HOW TO COMPLETE THIS TASK
When you reach the line that contains "<th>Fecha estimada</th>" in the data below, start reproducing lines exactly, and stop after the line that contains "<td>Seleccionar los efectos de".

EXTRACTED ENTRIES
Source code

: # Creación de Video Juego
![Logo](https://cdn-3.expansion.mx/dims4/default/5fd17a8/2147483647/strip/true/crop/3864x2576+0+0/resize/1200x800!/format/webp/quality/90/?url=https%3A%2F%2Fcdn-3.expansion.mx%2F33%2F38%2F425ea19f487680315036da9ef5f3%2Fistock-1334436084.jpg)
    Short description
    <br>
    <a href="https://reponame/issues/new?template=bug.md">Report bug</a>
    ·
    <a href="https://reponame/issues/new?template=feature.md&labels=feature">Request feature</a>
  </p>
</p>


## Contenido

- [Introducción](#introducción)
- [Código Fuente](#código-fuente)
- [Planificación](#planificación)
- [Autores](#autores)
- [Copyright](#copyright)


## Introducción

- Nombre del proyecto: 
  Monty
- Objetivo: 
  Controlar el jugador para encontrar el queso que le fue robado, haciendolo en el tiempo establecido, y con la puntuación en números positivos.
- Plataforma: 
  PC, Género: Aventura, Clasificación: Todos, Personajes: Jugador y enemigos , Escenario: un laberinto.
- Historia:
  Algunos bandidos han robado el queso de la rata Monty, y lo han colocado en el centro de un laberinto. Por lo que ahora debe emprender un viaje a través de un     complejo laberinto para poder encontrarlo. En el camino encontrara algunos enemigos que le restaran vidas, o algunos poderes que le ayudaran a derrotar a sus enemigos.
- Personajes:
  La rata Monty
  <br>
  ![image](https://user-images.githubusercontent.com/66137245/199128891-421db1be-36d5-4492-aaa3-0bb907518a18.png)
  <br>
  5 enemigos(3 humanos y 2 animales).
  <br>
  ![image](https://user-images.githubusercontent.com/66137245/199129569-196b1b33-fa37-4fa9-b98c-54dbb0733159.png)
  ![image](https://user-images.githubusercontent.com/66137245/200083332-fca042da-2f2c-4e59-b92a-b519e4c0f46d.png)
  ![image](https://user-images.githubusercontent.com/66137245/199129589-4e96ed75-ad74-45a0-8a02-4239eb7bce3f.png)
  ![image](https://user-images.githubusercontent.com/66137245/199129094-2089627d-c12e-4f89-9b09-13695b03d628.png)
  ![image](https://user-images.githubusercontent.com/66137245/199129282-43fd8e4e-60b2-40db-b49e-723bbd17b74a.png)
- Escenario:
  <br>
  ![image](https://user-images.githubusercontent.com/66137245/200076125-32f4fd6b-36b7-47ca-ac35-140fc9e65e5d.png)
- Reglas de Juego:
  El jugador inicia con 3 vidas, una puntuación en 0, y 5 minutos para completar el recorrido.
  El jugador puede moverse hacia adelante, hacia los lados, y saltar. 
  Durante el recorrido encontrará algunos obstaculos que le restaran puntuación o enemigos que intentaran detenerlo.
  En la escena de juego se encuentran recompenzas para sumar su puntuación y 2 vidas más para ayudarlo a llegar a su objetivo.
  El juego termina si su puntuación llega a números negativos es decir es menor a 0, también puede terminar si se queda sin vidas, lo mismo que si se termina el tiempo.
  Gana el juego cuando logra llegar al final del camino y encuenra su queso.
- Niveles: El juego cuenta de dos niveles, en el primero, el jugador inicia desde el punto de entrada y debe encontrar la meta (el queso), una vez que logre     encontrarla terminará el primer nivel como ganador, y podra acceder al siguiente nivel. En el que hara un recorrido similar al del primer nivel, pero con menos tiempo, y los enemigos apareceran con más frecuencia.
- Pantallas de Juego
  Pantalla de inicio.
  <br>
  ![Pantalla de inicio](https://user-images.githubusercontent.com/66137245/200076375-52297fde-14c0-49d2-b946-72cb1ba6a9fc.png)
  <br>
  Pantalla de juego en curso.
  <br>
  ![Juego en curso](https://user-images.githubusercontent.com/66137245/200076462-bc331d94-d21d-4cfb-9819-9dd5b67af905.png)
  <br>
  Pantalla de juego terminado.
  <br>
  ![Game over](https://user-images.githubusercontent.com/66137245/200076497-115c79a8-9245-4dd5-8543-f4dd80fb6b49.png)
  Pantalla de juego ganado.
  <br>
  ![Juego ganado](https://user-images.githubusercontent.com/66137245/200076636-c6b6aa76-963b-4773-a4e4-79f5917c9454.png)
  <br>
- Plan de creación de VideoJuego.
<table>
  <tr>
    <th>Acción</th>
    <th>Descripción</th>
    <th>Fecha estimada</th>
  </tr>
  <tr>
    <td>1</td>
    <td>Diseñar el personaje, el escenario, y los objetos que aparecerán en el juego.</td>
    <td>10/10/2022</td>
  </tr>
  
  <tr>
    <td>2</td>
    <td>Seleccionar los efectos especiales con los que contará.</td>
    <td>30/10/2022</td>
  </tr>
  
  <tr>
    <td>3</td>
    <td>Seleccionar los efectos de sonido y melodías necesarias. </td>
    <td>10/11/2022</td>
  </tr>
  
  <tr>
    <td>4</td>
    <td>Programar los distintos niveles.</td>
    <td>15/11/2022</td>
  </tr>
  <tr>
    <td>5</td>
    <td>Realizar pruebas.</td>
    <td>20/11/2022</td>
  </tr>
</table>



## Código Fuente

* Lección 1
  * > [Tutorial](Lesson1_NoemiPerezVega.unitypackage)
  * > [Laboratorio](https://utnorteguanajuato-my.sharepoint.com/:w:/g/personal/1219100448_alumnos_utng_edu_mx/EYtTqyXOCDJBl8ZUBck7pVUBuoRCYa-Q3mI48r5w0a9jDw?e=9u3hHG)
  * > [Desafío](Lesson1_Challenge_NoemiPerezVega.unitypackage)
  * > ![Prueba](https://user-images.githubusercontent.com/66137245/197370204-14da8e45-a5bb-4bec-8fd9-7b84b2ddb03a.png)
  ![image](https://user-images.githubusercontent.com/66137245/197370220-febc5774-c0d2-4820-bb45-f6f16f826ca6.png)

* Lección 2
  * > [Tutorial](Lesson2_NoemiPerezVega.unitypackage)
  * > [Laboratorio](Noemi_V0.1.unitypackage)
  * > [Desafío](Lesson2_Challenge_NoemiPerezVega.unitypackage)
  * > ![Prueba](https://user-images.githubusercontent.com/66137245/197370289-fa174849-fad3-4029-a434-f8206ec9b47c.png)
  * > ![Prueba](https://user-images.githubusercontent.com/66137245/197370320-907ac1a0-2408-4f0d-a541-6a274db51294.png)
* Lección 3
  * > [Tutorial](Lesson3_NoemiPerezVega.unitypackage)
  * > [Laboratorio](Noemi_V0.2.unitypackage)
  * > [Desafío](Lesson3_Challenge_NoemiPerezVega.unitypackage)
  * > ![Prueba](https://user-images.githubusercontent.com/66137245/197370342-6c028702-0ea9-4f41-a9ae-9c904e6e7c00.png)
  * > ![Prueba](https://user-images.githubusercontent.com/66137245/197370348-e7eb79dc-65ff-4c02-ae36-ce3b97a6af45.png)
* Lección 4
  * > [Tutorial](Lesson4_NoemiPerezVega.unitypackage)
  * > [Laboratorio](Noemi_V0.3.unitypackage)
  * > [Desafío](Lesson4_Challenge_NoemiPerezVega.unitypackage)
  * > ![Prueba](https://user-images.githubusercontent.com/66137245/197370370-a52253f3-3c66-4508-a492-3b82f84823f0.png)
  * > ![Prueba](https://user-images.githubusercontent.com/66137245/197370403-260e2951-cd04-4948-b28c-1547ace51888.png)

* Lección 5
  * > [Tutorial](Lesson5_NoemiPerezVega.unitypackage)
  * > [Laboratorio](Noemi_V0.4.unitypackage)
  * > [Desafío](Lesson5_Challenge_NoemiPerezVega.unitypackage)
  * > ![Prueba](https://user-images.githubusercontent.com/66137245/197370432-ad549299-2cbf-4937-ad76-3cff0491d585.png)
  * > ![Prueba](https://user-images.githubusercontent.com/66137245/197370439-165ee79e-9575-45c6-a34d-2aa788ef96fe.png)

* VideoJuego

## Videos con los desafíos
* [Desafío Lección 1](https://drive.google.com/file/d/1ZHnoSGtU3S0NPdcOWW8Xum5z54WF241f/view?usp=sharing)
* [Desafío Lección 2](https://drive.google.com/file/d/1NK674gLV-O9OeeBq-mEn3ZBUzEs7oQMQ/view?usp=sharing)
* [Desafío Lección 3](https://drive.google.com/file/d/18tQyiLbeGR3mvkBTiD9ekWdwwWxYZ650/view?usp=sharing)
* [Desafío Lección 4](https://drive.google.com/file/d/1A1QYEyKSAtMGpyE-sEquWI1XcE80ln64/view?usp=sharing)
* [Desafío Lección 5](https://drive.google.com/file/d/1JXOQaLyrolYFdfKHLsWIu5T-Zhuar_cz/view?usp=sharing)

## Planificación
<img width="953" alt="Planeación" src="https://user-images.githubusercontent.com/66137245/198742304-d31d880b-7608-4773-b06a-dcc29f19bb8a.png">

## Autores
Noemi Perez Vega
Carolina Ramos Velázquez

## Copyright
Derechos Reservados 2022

WRITTEN RESPONSE
    <th>Fecha estimada</th>
  </tr>
  <tr>
    <td>1</td>
    <td>Diseñar el personaje, el escenario, y los objetos que aparecerán en el juego.</td>
    <td>10/10/2022</td>
  </tr>
  
  <tr>
    <td>2</td>
    <td>Seleccionar los efectos especiales con los que contará.</td>
    <td>30/10/2022</td>
  </tr>
  
  <tr>
    <td>3</td>
    <td>Seleccionar los efectos de sonido y melodías necesarias. </td>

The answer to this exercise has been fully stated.